An Article 102 case dealt with by the European Commission or a national competition authority can originate either upon receipt of a complaint or through the opening of an own–initiative investigation.
The Commission's first step in an Article 102 investigation is to assess whether the undertaking concerned is dominant or not.
Defining the relevant market is essential for assessing dominance, because a dominant position can only exist on a particular market. Before assessing dominance, the Commission defines the product market and the geographic market.
Market shares are a useful first indication of the importance of each firm on the market in comparison to the others. The Commission's view is that the higher the market share, and the longer the period of time over which it is held, the more likely it is to be a preliminary indication of dominance. If a company has a market share of less than 40%, it is unlikely to be dominant.
The Commission also takes other factors into account in its assessment of dominance, including the ease with which other companies can enter the market – whether there are any barriers to this; the existence of countervailing buyer power; the overall size and strength of the company and its resources and the extent to which it is present at several levels of the supply chain (vertical integration).
What is an abuse?
To be in a dominant position is not in itself illegal. A dominant company is entitled to compete on the merits as any other company. However, a dominant company has a special responsibility to ensure that its conduct does not distort competition. Examples of behaviour that may amount to an abuse include: requiring that buyers purchase all units of a particular product only from the dominant company (exclusive purchasing); setting prices at a loss-making level (predation); refusing to supply input indispensable for competition in an ancillary market; charging excessive prices.
The Commission's investigative powers to enforce Article 102 are detailed in Regulation 1/2003 (the Antitrust Regulation). The Commission is empowered, for example, to:
At the end of the initial investigative phase, the Commission can take the decision to pursue the case as a matter of priority and to conduct an in-depth investigation, or to close it.
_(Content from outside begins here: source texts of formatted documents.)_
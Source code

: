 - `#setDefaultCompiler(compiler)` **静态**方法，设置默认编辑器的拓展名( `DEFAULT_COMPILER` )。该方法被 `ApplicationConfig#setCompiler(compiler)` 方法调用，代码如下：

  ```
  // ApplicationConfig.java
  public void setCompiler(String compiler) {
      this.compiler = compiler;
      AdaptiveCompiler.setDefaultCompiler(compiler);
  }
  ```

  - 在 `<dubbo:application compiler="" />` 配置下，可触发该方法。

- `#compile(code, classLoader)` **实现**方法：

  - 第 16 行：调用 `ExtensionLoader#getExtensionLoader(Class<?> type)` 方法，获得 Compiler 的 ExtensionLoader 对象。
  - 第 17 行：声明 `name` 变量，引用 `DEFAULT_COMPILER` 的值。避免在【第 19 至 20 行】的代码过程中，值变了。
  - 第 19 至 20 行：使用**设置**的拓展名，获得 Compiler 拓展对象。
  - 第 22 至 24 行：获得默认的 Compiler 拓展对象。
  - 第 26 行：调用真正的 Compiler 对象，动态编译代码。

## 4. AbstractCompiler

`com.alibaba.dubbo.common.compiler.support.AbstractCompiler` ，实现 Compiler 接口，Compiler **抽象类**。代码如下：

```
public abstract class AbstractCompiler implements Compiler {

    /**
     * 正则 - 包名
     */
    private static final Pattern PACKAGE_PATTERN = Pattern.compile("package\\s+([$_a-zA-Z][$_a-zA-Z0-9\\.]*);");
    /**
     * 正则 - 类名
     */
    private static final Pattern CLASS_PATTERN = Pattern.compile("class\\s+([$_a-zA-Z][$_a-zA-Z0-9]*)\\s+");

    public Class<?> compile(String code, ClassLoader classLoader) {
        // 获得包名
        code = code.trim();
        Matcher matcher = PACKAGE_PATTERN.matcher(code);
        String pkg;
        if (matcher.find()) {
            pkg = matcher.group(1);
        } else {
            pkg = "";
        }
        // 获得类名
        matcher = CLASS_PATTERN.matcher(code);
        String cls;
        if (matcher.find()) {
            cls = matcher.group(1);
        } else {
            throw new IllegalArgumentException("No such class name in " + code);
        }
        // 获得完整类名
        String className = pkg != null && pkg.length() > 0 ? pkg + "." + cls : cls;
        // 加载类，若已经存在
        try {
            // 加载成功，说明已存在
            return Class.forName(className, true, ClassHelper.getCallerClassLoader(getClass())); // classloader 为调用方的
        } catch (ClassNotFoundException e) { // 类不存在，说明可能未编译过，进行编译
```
Statement of objections and Article 7 prohibition decision
Following the investigation, the Commission may issue a statement of objections (SO). This document informs the parties of the Commission's objections raised against them. It gives the companies the possibility to exercise their rights of defence.
Rights of defence: To ensure an objective outcome, the parties are given certain rights of defence. They are entitled to have access to the file – this means they can see all non-confidential documents from the Commission's investigation. The parties may then reply to the SO in writing within a certain delay. They may also request an oral hearing, which is conducted by an independent Hearing Officer. After examining the parties' arguments, the Commission reviews and sometimes abandons (part of) its initial objections and may decide to close the case.
If the Commission's concerns are not – or only partly dispelled – it drafts a decision prohibiting the identified infringement (according to Article 7 of the Antitrust Regulation). The draft is then submitted to the Advisory Committee composed of representatives of the Member States' competition authorities. This provides a final check of the draft decision. If fines are proposed in the draft decision, the Advisory Committee meets a second time to specifically discuss them. Finally, it is submitted to the College of Commissioners which adopts the decision.
Article 9 commitment decisions
Alternatively, the Commission may take a commitment decision under Article 9 of Regulation 1/2003. This is a quick way of restoring effective competition to the market. Under commitment decisions, the Commission does not have to prove an infringement of the antitrust rules and imposes no fines. It voices its concerns and parties can come forward with commitments to address these concerns. If the Commission, after consulting market participants, finds these commitments sufficient, it takes a decision to make them legally binding.
The commitments are usually valid for a specific period of time but if the companies breach them they can be fined.
A firm that has engaged in anti-competitive behaviour and so infringed competition law may be subject to fines imposed by the Commission under Regulation 1/2003. The Commission's fining policy is aimed at punishment and deterrence. The fines reflect the gravity and duration of the infringement. They are calculated under the framework of a set of Guidelines last revised in 2006.
The starting point for the fine is the percentage of the company's annual sales of the product concerned in the infringement (up to 30%). This is then multiplied by the number of years and months the infringement lasted. The fine can be increased (e.g. repeat offender) or decreased (e.g. limited involvement). The maximum level of fine is capped at 10% of the overall annual turnover of the company.
See separate factsheet on fines.
Right of appeal
The parties subject to a Commission decision have the right to appeal to the General Court for the decision to be annulled. The Court can cancel, increase or reduce the fine imposed by the Commission. Judgments of the General Court can be appealed before the Court of Justice by the unsuccessful party (so the Commission can also be an appellant). However, these appeals to the Court of Justice are limited to questions of law only.
Victims' claims for damages
Any citizen or business which suffers harm as a result of a breach of the EU competition rules should be entitled to claim compensation from the party who caused it. This means that the victims of competition law infringements can bring an action for damages before the national courts.
It should also be noted that groups of companies can also be held to be collectively dominant on a particular market, but this is less frequent in practice.